*** Opening INFORMATION ***

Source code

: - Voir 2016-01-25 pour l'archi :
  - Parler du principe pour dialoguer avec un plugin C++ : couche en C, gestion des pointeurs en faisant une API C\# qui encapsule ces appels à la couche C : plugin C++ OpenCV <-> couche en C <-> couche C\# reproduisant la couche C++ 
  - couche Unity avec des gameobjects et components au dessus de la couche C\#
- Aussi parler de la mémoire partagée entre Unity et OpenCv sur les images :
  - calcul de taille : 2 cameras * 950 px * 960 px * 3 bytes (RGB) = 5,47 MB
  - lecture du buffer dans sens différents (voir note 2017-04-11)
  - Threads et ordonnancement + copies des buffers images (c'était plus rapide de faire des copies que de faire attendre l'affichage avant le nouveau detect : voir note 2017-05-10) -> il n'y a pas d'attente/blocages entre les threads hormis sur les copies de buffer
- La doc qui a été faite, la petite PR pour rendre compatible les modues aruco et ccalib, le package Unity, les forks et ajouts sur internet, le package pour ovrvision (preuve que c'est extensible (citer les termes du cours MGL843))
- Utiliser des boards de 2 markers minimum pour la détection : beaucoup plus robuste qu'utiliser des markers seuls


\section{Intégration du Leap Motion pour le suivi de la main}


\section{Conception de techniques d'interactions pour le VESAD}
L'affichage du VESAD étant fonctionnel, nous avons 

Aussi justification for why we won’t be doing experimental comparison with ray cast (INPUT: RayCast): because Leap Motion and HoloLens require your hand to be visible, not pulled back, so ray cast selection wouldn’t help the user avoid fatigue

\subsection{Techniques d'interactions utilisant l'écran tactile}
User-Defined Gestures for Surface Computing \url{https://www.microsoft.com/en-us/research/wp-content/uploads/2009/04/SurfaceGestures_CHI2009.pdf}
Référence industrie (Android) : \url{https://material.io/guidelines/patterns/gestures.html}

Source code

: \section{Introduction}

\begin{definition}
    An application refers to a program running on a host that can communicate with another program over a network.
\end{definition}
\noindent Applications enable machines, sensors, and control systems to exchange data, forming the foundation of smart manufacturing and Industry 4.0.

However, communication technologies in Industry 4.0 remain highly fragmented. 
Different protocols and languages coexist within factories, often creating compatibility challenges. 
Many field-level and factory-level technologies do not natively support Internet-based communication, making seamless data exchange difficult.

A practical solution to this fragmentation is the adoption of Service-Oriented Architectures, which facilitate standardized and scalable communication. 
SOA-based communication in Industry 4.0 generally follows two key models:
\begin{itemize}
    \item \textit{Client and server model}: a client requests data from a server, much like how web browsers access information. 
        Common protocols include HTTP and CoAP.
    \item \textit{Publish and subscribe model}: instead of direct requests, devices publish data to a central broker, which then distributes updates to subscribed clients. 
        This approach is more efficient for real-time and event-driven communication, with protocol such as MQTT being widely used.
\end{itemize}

*** Closing INFORMATION ***

### REQUIRED WORK
Taking the entries above, write out exactly the lines starting with the line containing "Référence industrie (Android)" and going on through the line containing "However, communication technologies", both included, and nothing else.

### SOLVED EXERCISE
Référence industrie (Android) : \url{https://material.io/guidelines/patterns/gestures.html}

Source code

: \section{Introduction}

\begin{definition}
    An application refers to a program running on a host that can communicate with another program over a network.
\end{definition}
\noindent Applications enable machines, sensors, and control systems to exchange data, forming the foundation of smart manufacturing and Industry 4.0.

However, communication technologies in Industry 4.0 remain highly fragmented. 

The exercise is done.